When we hung up, I was forced to play the waiting game for a couple of days. The job was officially offered to me on my last day of class at UCLA Extensions. The deal was done for three thousand five hundred dollars per episode. Yolanda overlooked the contract for me to make sure everything was legitimate, and the first thing I planned to do was go out and buy the fastest writing computer I could find, a quality fax machine, and start a new account on the Internet. A science fiction writer had to be well connected in the latest of technology.
That following Monday, I signed all of the paperwork, took a photo for ID and security, and showed up for my first day at the job to meet the staff at the studio trailer. I felt immediately self-conscious about my Toyota as I parked it next to the BMWs, Mercedeses, Jags, Lexuses, Cadillacs, and everything else. However, there was nothing I could do about that until I started making some money. I would just have to live with it for a while.
As soon as I walked in (the only brown face in the place, outside of one cameraman), everyone stared at me. Maybe I could have used an official introduction. Obviously, Tim was too busy or absentminded to let everyone know that I had been hired.
Joseph Keaton, the dark-haired head writer with a tense face and a body filled with too much coffee for his own good, asked me the question that everyone else only wondered.
“Who are you?”
I answered, “I’m Tracy Ellison, the assistant writer for the show, and this is my first day on the job, so please be nice to me.”
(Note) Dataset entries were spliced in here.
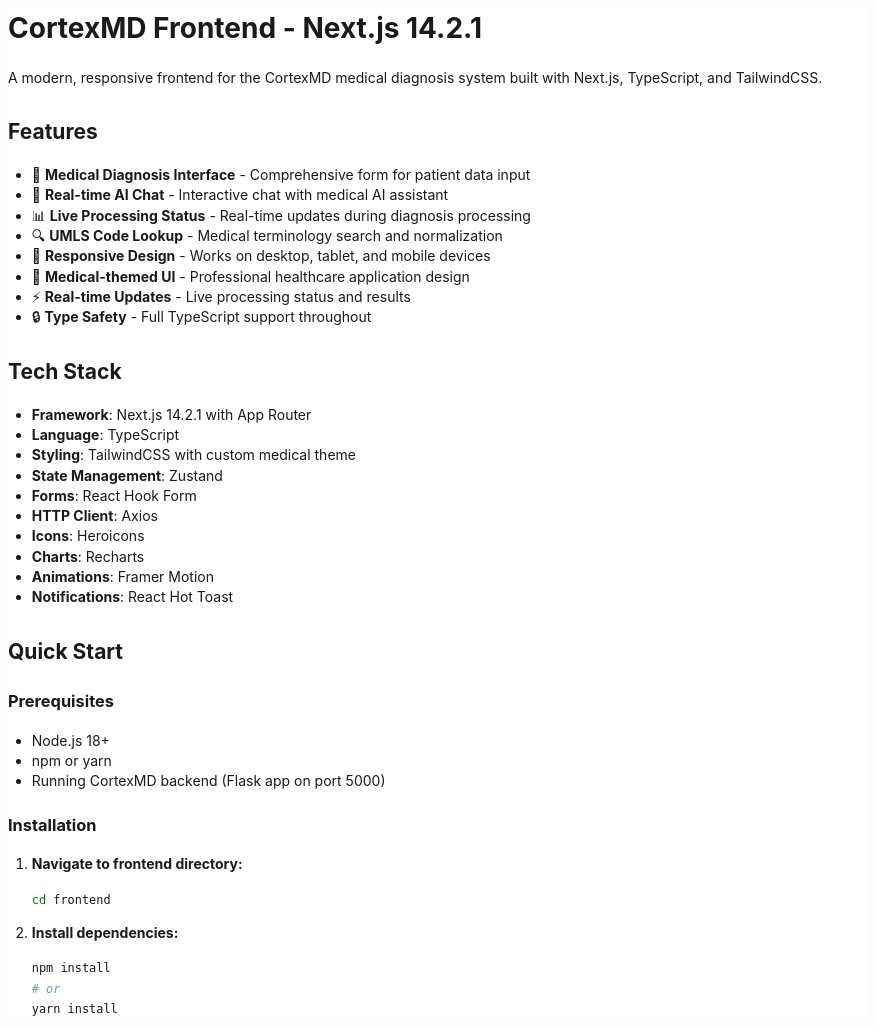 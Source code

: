 # CortexMD Frontend - Next.js 14.2.1

A modern, responsive frontend for the CortexMD medical diagnosis system built with Next.js, TypeScript, and TailwindCSS.

## Features

- 🏥 **Medical Diagnosis Interface** - Comprehensive form for patient data input
- 💬 **Real-time AI Chat** - Interactive chat with medical AI assistant
- 📊 **Live Processing Status** - Real-time updates during diagnosis processing
- 🔍 **UMLS Code Lookup** - Medical terminology search and normalization
- 📱 **Responsive Design** - Works on desktop, tablet, and mobile devices
- 🎨 **Medical-themed UI** - Professional healthcare application design
- ⚡ **Real-time Updates** - Live processing status and results
- 🔒 **Type Safety** - Full TypeScript support throughout

## Tech Stack

- **Framework**: Next.js 14.2.1 with App Router
- **Language**: TypeScript
- **Styling**: TailwindCSS with custom medical theme
- **State Management**: Zustand
- **Forms**: React Hook Form
- **HTTP Client**: Axios
- **Icons**: Heroicons
- **Charts**: Recharts
- **Animations**: Framer Motion
- **Notifications**: React Hot Toast

## Quick Start

### Prerequisites

- Node.js 18+ 
- npm or yarn
- Running CortexMD backend (Flask app on port 5000)

### Installation

1. **Navigate to frontend directory:**
   ```bash
   cd frontend
   ```

2. **Install dependencies:**
   ```bash
   npm install
   # or
   yarn install
   ```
I few of them laughed, a couple of them chuckled, and others only grinned at me, but all I wanted to do was break the ice because I was there to stay. So I took a deep breath and told myself, This here looks like a tough-ass job, but I know that I can do it!
Just Say No!
To the head games,
to the drama,
to the pettiness,
the peer pressure,
the curiosity,
the rumors,
the liars,
the hustlers,
the players,
the beggars,
the cheaters,
the whiners,
the old girlfriends,
the babies’ mommas,
the older men,
the trifling bosses,
the social drugs,
the alcohol,
the cigarettes,
and to all of the fucking bullshit
&nb
sp; (excuse my French)!
But without all of that
what would a girl have left
to live for?
Honestly?
Shit happens!
Just don’t be controlled by it.
And remember to say YES
to self-respect!
Copyright © 1991 by Tracy Ellison
April 2000
I didn’t know where to take my cousin Vanessa after picking her up from school because I couldn’t really go anywhere without people bothering me. We couldn’t just ride around in circles all day either. It was a nice day outside, so I wanted to take a walk and enjoy it. I just didn’t know where.
“You want to get something to eat again?” I asked her.
She was wearing a floral wraparound dress that looked sexy and sophisticated. She was even showing off some minor curves.
“I’m not really hungry.”
I looked at her and asked, “Would you like to be a star one day, Vanessa?” I had my reasons for asking. Most people wanted to shine in some way or another, they just didn’t realize the cost they would have to pay. I wanted to talk to my little cousin about the cost of fame.
She smiled, in her introverted way, and didn’t say a thing. I took that as a yes.
“Do you know that I can’t even go shopping in Philadelphia now?”
She looked at me and asked, “Why not?”
“Because of what just happened at your school,” I told her.
Vanessa laughed and said, “They always act like that. You should see them at the basketball games.”
“I didn’t have to go through that when I used to pick my brother up from that school. But that’s when I was still a regular citizen,” I told her. “Would you want people going that crazy over you?”
She shrugged her shoulders. “I would just ignore them.”
“Lesson number one: You can’t ignore them. You know why? Because they are the people who make you shine, and they pay for everything that you do,” I told her.
She said, “Well, politicians get our votes, and they don’t pay us any mind.”